麻奈はそんなふたりの少年たちを、目を丸くしながら眺めていた。まるで爽やかな青春ドラマのワンシーンを見ているようだ。
「あの子、本当にジュリアンなの?」
「それは一体どういう意味ですか?」
麻奈は隣で鼻を鳴らす現在のジュリアンを見上げて何とも複雑な気持ちになった。子供のころのジュリアンは、今の彼とは似ても似つかないほど正義感あふれる少年だった。他人のために必死になるジュリアンは、何だかとても彼らしくないようにも思えた。
(それとも、あのミカエラって言う子が特別なのかな? さっきのジュリアンはまるで――)
「正義の味方みたいで、すごく恰好良かったよ」
思ったことがそのまま口から飛び出てしまい、麻奈は慌てて口を噤んだ。
「あの頃はまだ正義の味方気取りでいましたからねぇ」
ジュリアンは目を細めて微笑んだ。それは少しだけ悲しそうな笑みだった。
「ミカエラと私は幼馴染でした。彼は私の家で住み込みで働いている家政婦の子どもで、物心ついたころからよくふたりで遊んでいたんですよ」
「彼、すごく綺麗な子だね。女の子だと思った」
「ミカは彼の母親にそっくりなんです。ミカが唯一父親に似ているのは、髪の色だけだと彼の母親は言っていました」
ジュリアンは幼い頃の自分とミカをちらりと振り返った。冷ややかに、そしてとても辛そうに。

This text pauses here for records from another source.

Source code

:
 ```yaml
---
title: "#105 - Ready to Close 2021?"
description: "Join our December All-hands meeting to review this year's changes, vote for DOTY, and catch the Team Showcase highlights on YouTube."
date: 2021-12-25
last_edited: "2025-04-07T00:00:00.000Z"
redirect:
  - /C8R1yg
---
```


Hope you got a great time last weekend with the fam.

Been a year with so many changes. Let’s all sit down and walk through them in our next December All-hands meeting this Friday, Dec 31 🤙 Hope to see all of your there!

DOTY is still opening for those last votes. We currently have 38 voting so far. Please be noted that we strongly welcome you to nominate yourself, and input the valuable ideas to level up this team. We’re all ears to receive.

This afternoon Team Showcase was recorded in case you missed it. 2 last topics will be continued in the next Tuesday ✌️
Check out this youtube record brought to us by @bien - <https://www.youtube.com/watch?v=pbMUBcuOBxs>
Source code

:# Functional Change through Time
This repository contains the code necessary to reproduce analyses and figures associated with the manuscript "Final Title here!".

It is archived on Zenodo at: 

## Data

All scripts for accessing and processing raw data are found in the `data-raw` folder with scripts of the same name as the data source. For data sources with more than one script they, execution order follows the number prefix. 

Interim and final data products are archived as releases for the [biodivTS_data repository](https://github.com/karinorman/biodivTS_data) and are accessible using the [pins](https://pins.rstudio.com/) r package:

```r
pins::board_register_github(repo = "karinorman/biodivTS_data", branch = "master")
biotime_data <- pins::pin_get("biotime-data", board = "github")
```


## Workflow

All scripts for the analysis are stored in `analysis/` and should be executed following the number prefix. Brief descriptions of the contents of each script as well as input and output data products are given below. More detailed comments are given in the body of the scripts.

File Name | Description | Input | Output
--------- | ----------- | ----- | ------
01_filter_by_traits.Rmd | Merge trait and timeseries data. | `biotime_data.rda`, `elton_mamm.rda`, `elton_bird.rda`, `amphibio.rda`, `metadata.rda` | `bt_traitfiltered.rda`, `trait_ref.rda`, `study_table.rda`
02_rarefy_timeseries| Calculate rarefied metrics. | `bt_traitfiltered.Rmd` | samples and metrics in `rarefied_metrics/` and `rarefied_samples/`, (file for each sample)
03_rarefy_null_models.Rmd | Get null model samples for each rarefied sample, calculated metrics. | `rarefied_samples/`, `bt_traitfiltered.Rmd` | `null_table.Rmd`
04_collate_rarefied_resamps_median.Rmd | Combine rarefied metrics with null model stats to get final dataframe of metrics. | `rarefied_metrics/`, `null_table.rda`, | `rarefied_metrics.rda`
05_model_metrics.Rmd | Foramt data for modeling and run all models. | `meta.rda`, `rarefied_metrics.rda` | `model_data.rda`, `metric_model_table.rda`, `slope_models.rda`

麻奈もジュリアンに倣って、手を繋いで歩き出したふたりの少年の背中を見つめた。微笑ましい後ろ姿だと麻奈は思った。
しかし、一番星が輝く藍色の空の下を歩く少年たちの姿が、急に遠いものへと変わっていった。また場所変わるのだ。麻奈はもう少し二人の少年を見ていたかったが、ひとつ瞬きをするうちにもう辺りの景色は違うものへと変わっていた。